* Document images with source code
────────────────

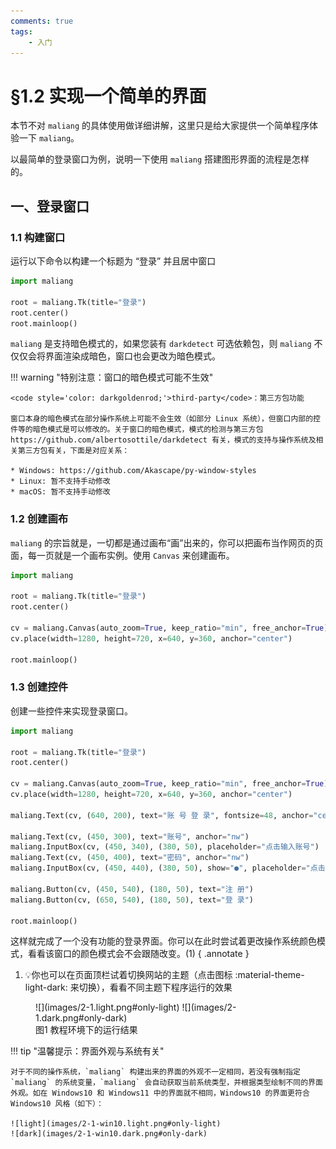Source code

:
 ```yaml
---
comments: true
tags:
    - 入门
---
```


# §1.2 实现一个简单的界面

本节不对 `maliang` 的具体使用做详细讲解，这里只是给大家提供一个简单程序体验一下 `maliang`。

以最简单的登录窗口为例，说明一下使用 `maliang` 搭建图形界面的流程是怎样的。

## 一、登录窗口

### 1.1 构建窗口

运行以下命令以构建一个标题为 “登录” 并且居中窗口

```python
import maliang

root = maliang.Tk(title="登录")
root.center()
root.mainloop()
```

`maliang` 是支持暗色模式的，如果您装有 `darkdetect` 可选依赖包，则 `maliang` 不仅仅会将界面渲染成暗色，窗口也会更改为暗色模式。

!!! warning "特别注意：窗口的暗色模式可能不生效"

    <code style='color: darkgoldenrod;'>third-party</code>：第三方包功能

    窗口本身的暗色模式在部分操作系统上可能不会生效（如部分 Linux 系统），但窗口内部的控件等的暗色模式是可以修改的。关于窗口的暗色模式，模式的检测与第三方包 https://github.com/albertosottile/darkdetect 有关，模式的支持与操作系统及相关第三方包有关，下面是对应关系：

    * Windows: https://github.com/Akascape/py-window-styles
    * Linux: 暂不支持手动修改
    * macOS: 暂不支持手动修改

### 1.2 创建画布

`maliang` 的宗旨就是，一切都是通过画布“画”出来的，你可以把画布当作网页的页面，每一页就是一个画布实例。使用 `Canvas` 来创建画布。

```python hl_lines="6-7"
import maliang

root = maliang.Tk(title="登录")
root.center()

cv = maliang.Canvas(auto_zoom=True, keep_ratio="min", free_anchor=True)
cv.place(width=1280, height=720, x=640, y=360, anchor="center")

root.mainloop()
```

### 1.3 创建控件

创建一些控件来实现登录窗口。

```python hl_lines="9 11-14 16-17"
import maliang

root = maliang.Tk(title="登录")
root.center()

cv = maliang.Canvas(auto_zoom=True, keep_ratio="min", free_anchor=True)
cv.place(width=1280, height=720, x=640, y=360, anchor="center")

maliang.Text(cv, (640, 200), text="账 号 登 录", fontsize=48, anchor="center")

maliang.Text(cv, (450, 300), text="账号", anchor="nw")
maliang.InputBox(cv, (450, 340), (380, 50), placeholder="点击输入账号")
maliang.Text(cv, (450, 400), text="密码", anchor="nw")
maliang.InputBox(cv, (450, 440), (380, 50), show="●", placeholder="点击输入密码")

maliang.Button(cv, (450, 540), (180, 50), text="注 册")
maliang.Button(cv, (650, 540), (180, 50), text="登 录")

root.mainloop()
```

这样就完成了一个没有功能的登录界面。你可以在此时尝试着更改操作系统颜色模式，看看该窗口的颜色模式会不会跟随改变。(1)
{ .annotate }

1. 💡你也可以在页面顶栏试着切换网站的主题（点击图标 :material-theme-light-dark: 来切换），看看不同主题下程序运行的效果

<figure markdown="span">
![](images/2-1.light.png#only-light)
![](images/2-1.dark.png#only-dark)
<figcaption>图1 教程环境下的运行结果</figcaption>
</figure>

!!! tip "温馨提示：界面外观与系统有关"

    对于不同的操作系统，`maliang` 构建出来的界面的外观不一定相同，若没有强制指定 `maliang` 的系统变量，`maliang` 会自动获取当前系统类型，并根据类型绘制不同的界面外观。如在 Windows10 和 Windows11 中的界面就不相同，Windows10 的界面更符合 Windows10 风格（如下）：

    ![light](images/2-1-win10.light.png#only-light)
    ![dark](images/2-1-win10.dark.png#only-dark)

────────────────

* WHAT YOU NEED TO DO
Your answer should be one number: the count of lines in the records above that contain "darkdetect".

* OUTPUT
2